Exercise brief - The answer must be every line below that contains the string "Improve".

Saved entries
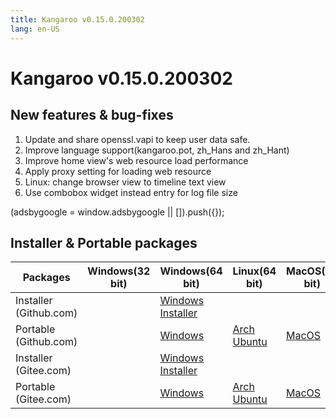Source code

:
 ```yaml
---
title: Kangaroo v0.15.0.200302
lang: en-US
---
```


# Kangaroo v0.15.0.200302

## New features & bug-fixes
1. Update and share openssl.vapi to keep user data safe. 
2. Improve language support(kangaroo.pot, zh_Hans and zh_Hant)
3. Improve home view's web resource load performance
4. Apply proxy setting for loading web resource
5. Linux: change browser view to timeline text view
6. Use combobox widget instead entry for log file size

<div>
    <ins class="adsbygoogle"
        style="display:block; text-align:center;"
        data-ad-layout="in-article"
        data-ad-format="fluid"
        data-ad-client="ca-pub-3975819313740938"
        data-ad-slot="6760827895"></ins>
    <script2 type="text/javascript">
        (adsbygoogle = window.adsbygoogle || []).push({});
    </script2>
</div>


## Installer & Portable packages <Badge text="link expired" type="warning"/>

| Packages        | Windows(32 bit) | Windows(64 bit) | Linux(64 bit)   | MacOS(64 bit)   |
|-----------------|-----------------|-----------------|-----------------|-----------------|
| Installer<br/>(Github.com) | | [Windows Installer](https://github.com/dbkangaroo/kangaroo/releases/download/v0.15.0.200302/Kangaroo_0.15.0.200302_win64.exe) | | |
| Portable<br/>(Github.com)  | | [Windows](https://github.com/dbkangaroo/kangaroo/releases/download/v0.15.0.200302/Kangaroo_0.15.0.200302_win64.7z) | [Arch](https://github.com/dbkangaroo/kangaroo/releases/download/v0.15.0.200302/Kangaroo_0.15.0.200302_arch.zip) <br/> [Ubuntu](https://github.com/dbkangaroo/kangaroo/releases/download/v0.15.0.200302/Kangaroo_0.15.0.200302_ubuntu.zip) | [MacOS](https://github.com/dbkangaroo/kangaroo/releases/download/v0.15.0.200302/Kangaroo_0.15.0.200302_macos.zip) |
| Installer<br/>(Gitee.com) | | [Windows Installer](https://gitee.com/dbkangaroo/kangaroo/attach_files/341170/download) | | |
| Portable<br/>(Gitee.com)  | | [Windows](https://gitee.com/dbkangaroo/kangaroo/attach_files/341171/download) | [Arch](https://gitee.com/dbkangaroo/kangaroo/attach_files/341177/download) <br/> [Ubuntu](https://gitee.com/dbkangaroo/kangaroo/attach_files/341176/download) | [MacOS](https://gitee.com/dbkangaroo/kangaroo/attach_files/341175/download) |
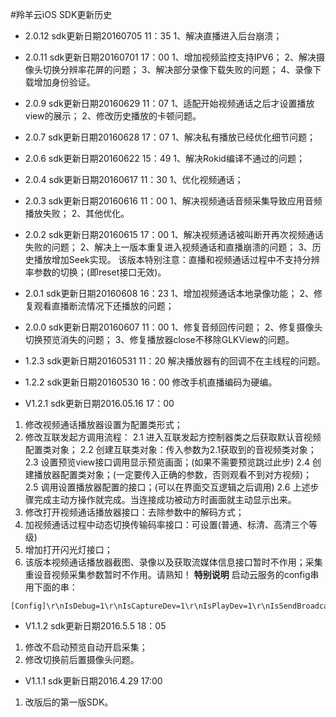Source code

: #羚羊云iOS SDK更新历史

- 2.0.12 sdk更新日期20160705 11：35
1、解决直播进入后台崩溃；

- 2.0.11 sdk更新日期20160701 17：00
1、增加视频监控支持IPV6；
2、解决摄像头切换分辨率花屏的问题；
3、解决部分录像下载失败的问题；
4、录像下载增加身份验证。

- 2.0.9 sdk更新日期20160629 11：07
1、适配开始视频通话之后才设置播放view的展示；
2、修改历史播放的卡顿问题。

- 2.0.7 sdk更新日期20160628 17：07
1、解决私有播放已经优化细节问题；


- 2.0.6 sdk更新日期20160622 15：49
1、解决Rokid编译不通过的问题；


- 2.0.4 sdk更新日期20160617 11：30
1、优化视频通话；


- 2.0.3 sdk更新日期20160616 11：00
1、解决视频通话音频采集导致应用音频播放失败；
2、其他优化。

- 2.0.2 sdk更新日期20160615 17：00
1、解决视频通话被叫断开再次视频通话失败的问题；
2、解决上一版本重复进入视频通话和直播崩溃的问题；
3、历史播放增加Seek实现。
该版本特别注意：直播和视频通话过程中不支持分辨率参数的切换；(即reset接口无效)。

- 2.0.1 sdk更新日期20160608 16：23
1、增加视频通话本地录像功能；
2、修复观看直播断流情况下还播放的问题；


- 2.0.0 sdk更新日期20160607 11：00
1、修复音频回传问题；
2、修复摄像头切换预览消失的问题；
3、修复播放器close不移除GLKView的问题。

- 1.2.3 sdk更新日期20160531 11：20
解决播放器有的回调不在主线程的问题。

- 1.2.2 sdk更新日期20160530 16：00
修改手机直播编码为硬编。
 
- V1.2.1 sdk更新日期2016.05.16 17：00
1. 修改视频通话播放器设置为配置类形式；
2. 修改互联发起方调用流程：
2.1 进入互联发起方控制器类之后获取默认音视频配置类对象；
2.2 创建互联类对象：传入参数为2.1获取到的音视频类对象；
2.3 设置预览view接口调用显示预览画面；(如果不需要预览跳过此步)
2.4 创建播放器配置类对象；(一定要传入正确的参数，否则观看不到对方视频)；
2.5 调用设置播放器配置的接口；(可以在界面交互逻辑之后调用)
2.6 上述步骤完成主动方操作就完成。当连接成功被动方时画面就主动显示出来。
3. 修改打开视频通话播放器接口：去除参数中的解码方式；
4. 加视频通话过程中动态切换传输码率接口：可设置(普通、标清、高清三个等级)
5. 增加打开闪光灯接口；
6. 该版本视频通话播放器截图、录像以及获取流媒体信息接口暂时不作用；采集重设音视频采集参数暂时不作用。请熟知！
**特别说明**
启动云服务的config串用下面的串：
```
[Config]\r\nIsDebug=1\r\nIsCaptureDev=1\r\nIsPlayDev=1\r\nIsSendBroadcast=0\r\nUdpSendInterval=2\r\nSendPacketBufferLength=1408\r\nRecvPacketBufferLength=1408\r\n[Tracker]\r\nCount=3\r\nIP1=121.42.156.148\r\nPort1=80\r\nIP2=182.254.149.39\r\nPort2=80\r\nIP3=203.195.157.248\r\nPort3=80\r\n[RealtimeModeConfig]\r\nLongConncettionServerIP=223.202.103.146\r\nLongConncettionServerPort=8088\r\nDebugServerIP=120.24.56.51\r\nDebugServerPort=41234\r\nRealtimeModeConfigString=00000000000000\r\nPlayerDataBufferDelayLength=6
```

- V1.1.2 sdk更新日期2016.5.5 18：05
1. 修改不启动预览自动开启采集；
2. 修改切换前后置摄像头问题。

- V1.1.1 sdk更新日期2016.4.29 17:00
1. 改版后的第一版SDK。

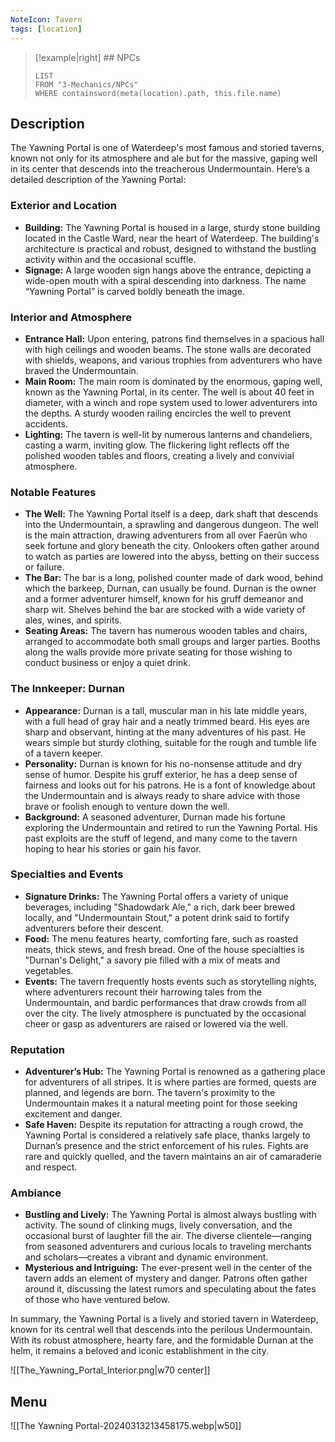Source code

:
 ```yaml
---
NoteIcon: Tavern
tags: [location]
---
```


> [!example|right]  ## NPCs
> ```dataview
> LIST
> FROM "3-Mechanics/NPCs"
> WHERE containsword(meta(location).path, this.file.name)
> ```

## Description
The Yawning Portal is one of Waterdeep's most famous and storied taverns, known not only for its atmosphere and ale but for the massive, gaping well in its center that descends into the treacherous Undermountain. Here’s a detailed description of the Yawning Portal:

### Exterior and Location

- **Building:** The Yawning Portal is housed in a large, sturdy stone building located in the Castle Ward, near the heart of Waterdeep. The building's architecture is practical and robust, designed to withstand the bustling activity within and the occasional scuffle.
- **Signage:** A large wooden sign hangs above the entrance, depicting a wide-open mouth with a spiral descending into darkness. The name “Yawning Portal” is carved boldly beneath the image.

### Interior and Atmosphere

- **Entrance Hall:** Upon entering, patrons find themselves in a spacious hall with high ceilings and wooden beams. The stone walls are decorated with shields, weapons, and various trophies from adventurers who have braved the Undermountain.
- **Main Room:** The main room is dominated by the enormous, gaping well, known as the Yawning Portal, in its center. The well is about 40 feet in diameter, with a winch and rope system used to lower adventurers into the depths. A sturdy wooden railing encircles the well to prevent accidents.
- **Lighting:** The tavern is well-lit by numerous lanterns and chandeliers, casting a warm, inviting glow. The flickering light reflects off the polished wooden tables and floors, creating a lively and convivial atmosphere.

### Notable Features

- **The Well:** The Yawning Portal itself is a deep, dark shaft that descends into the Undermountain, a sprawling and dangerous dungeon. The well is the main attraction, drawing adventurers from all over Faerûn who seek fortune and glory beneath the city. Onlookers often gather around to watch as parties are lowered into the abyss, betting on their success or failure.
- **The Bar:** The bar is a long, polished counter made of dark wood, behind which the barkeep, Durnan, can usually be found. Durnan is the owner and a former adventurer himself, known for his gruff demeanor and sharp wit. Shelves behind the bar are stocked with a wide variety of ales, wines, and spirits.
- **Seating Areas:** The tavern has numerous wooden tables and chairs, arranged to accommodate both small groups and larger parties. Booths along the walls provide more private seating for those wishing to conduct business or enjoy a quiet drink.

### The Innkeeper: Durnan

- **Appearance:** Durnan is a tall, muscular man in his late middle years, with a full head of gray hair and a neatly trimmed beard. His eyes are sharp and observant, hinting at the many adventures of his past. He wears simple but sturdy clothing, suitable for the rough and tumble life of a tavern keeper.
- **Personality:** Durnan is known for his no-nonsense attitude and dry sense of humor. Despite his gruff exterior, he has a deep sense of fairness and looks out for his patrons. He is a font of knowledge about the Undermountain and is always ready to share advice with those brave or foolish enough to venture down the well.
- **Background:** A seasoned adventurer, Durnan made his fortune exploring the Undermountain and retired to run the Yawning Portal. His past exploits are the stuff of legend, and many come to the tavern hoping to hear his stories or gain his favor.

### Specialties and Events

- **Signature Drinks:** The Yawning Portal offers a variety of unique beverages, including "Shadowdark Ale," a rich, dark beer brewed locally, and "Undermountain Stout," a potent drink said to fortify adventurers before their descent.
- **Food:** The menu features hearty, comforting fare, such as roasted meats, thick stews, and fresh bread. One of the house specialties is "Durnan's Delight," a savory pie filled with a mix of meats and vegetables.
- **Events:** The tavern frequently hosts events such as storytelling nights, where adventurers recount their harrowing tales from the Undermountain, and bardic performances that draw crowds from all over the city. The lively atmosphere is punctuated by the occasional cheer or gasp as adventurers are raised or lowered via the well.

### Reputation

- **Adventurer’s Hub:** The Yawning Portal is renowned as a gathering place for adventurers of all stripes. It is where parties are formed, quests are planned, and legends are born. The tavern's proximity to the Undermountain makes it a natural meeting point for those seeking excitement and danger.
- **Safe Haven:** Despite its reputation for attracting a rough crowd, the Yawning Portal is considered a relatively safe place, thanks largely to Durnan’s presence and the strict enforcement of his rules. Fights are rare and quickly quelled, and the tavern maintains an air of camaraderie and respect.

### Ambiance

- **Bustling and Lively:** The Yawning Portal is almost always bustling with activity. The sound of clinking mugs, lively conversation, and the occasional burst of laughter fill the air. The diverse clientele—ranging from seasoned adventurers and curious locals to traveling merchants and scholars—creates a vibrant and dynamic environment.
- **Mysterious and Intriguing:** The ever-present well in the center of the tavern adds an element of mystery and danger. Patrons often gather around it, discussing the latest rumors and speculating about the fates of those who have ventured below.

In summary, the Yawning Portal is a lively and storied tavern in Waterdeep, known for its central well that descends into the perilous Undermountain. With its robust atmosphere, hearty fare, and the formidable Durnan at the helm, it remains a beloved and iconic establishment in the city.

![[The_Yawning_Portal_Interior.png|w70 center]]

## Menu
![[The Yawning Portal-20240313213458175.webp|w50]]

Written reply -
2. Improve language support(kangaroo.pot, zh_Hans and zh_Hant)
3. Improve home view's web resource load performance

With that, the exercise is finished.